UPDATE: Hard to say anything about such a figure that hasn't been said better elsewhere. Some of his buildings are great, others appalling (remember his plan for Washington Square? Bobst Library turned out bad enough . . .), while many others leave me wondering how they will be seen by generations to come.
AND now a provocative essay by Mark Stevens, which takes a closer look at Johnson's embrace of Naziism and its implications for his postwar career:
He never became a fascist architect. But he was probably one of those artists - among them many Communists - whose philosophical sensibilities were gutted by the experience of the 30's and World War II. . .Perhaps as a consequence, his imagination developed no particular center. Nothing was intractable or non-negotiable. He was remarkably free. He could toy, sometimes beautifully, with history. He liked a splash. He was a playful cynic, cultivating success even as he winked at its vulgarity. If someone should complain, well, the problem lay not in the artist but in the fallen world.

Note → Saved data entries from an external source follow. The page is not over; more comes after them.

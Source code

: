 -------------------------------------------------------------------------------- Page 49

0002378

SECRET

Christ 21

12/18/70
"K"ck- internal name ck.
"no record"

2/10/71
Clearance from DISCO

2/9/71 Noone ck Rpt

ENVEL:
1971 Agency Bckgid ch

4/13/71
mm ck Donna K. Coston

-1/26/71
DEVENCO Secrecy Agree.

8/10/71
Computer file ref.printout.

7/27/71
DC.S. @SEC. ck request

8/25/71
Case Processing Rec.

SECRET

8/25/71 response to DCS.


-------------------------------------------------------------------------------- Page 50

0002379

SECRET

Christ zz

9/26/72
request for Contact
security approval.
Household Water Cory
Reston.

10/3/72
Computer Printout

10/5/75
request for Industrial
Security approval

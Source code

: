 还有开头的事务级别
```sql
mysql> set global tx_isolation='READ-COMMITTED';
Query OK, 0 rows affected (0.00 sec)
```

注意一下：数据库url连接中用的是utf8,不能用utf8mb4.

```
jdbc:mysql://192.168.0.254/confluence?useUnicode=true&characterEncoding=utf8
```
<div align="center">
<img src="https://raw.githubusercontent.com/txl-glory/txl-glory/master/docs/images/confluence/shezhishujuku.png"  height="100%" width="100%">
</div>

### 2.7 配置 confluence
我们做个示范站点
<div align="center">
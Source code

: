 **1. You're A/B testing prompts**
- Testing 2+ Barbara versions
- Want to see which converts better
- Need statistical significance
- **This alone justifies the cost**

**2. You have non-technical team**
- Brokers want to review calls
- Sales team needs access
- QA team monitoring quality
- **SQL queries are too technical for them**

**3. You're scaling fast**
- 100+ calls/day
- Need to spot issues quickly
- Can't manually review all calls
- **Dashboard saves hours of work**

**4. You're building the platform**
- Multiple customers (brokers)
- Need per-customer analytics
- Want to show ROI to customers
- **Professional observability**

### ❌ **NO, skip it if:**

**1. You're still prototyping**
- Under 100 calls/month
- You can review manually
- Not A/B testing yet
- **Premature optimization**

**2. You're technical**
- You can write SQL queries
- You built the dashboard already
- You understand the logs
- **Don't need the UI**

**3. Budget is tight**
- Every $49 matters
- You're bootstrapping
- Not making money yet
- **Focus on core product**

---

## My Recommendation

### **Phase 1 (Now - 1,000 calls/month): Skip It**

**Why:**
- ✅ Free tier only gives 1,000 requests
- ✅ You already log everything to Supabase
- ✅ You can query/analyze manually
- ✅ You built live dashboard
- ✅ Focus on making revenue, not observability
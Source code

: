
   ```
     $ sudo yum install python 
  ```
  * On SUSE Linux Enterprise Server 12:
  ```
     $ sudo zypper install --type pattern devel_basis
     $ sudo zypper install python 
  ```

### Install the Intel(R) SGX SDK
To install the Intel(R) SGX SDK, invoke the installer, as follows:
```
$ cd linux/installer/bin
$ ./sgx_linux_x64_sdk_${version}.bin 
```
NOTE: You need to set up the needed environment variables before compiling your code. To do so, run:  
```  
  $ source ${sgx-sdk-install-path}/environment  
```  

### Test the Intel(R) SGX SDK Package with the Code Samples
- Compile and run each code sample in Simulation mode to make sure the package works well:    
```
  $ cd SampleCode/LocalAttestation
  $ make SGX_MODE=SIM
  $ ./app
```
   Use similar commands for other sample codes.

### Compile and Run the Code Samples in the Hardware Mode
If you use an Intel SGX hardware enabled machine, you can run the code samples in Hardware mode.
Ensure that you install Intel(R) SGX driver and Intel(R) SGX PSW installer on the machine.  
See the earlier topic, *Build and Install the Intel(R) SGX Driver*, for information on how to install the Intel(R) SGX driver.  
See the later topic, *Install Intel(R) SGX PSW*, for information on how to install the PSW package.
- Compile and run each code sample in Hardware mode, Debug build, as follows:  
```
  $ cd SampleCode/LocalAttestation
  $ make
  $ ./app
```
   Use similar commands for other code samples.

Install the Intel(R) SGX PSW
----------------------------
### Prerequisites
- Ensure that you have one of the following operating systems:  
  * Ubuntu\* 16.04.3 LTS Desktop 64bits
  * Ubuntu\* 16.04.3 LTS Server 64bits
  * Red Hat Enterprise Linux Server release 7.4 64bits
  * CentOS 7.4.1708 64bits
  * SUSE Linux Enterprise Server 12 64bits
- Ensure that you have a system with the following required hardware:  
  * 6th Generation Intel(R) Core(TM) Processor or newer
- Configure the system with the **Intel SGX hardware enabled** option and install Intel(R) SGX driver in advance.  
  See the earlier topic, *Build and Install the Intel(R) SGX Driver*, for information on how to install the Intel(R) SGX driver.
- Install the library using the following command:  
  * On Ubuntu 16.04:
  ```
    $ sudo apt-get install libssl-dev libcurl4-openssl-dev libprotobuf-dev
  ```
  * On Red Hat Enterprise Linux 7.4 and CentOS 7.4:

Philip Johnson now seems like an emblematic figure partly because he appears to have been happily, marvelously, provocatively, disturbingly hollow. It is an underlying fear of Western culture, one that has lasted since World War II, that there is no larger or ennobling content to mine. Mr. Johnson's main flaws as an artist - his tastes for razzle-dazzle and overweening scale - are equally the weaknesses of American secular culture. His main strengths - his openness to change, playfulness and urbane rejection of the Miss Grundys of the world - are equally it strengths.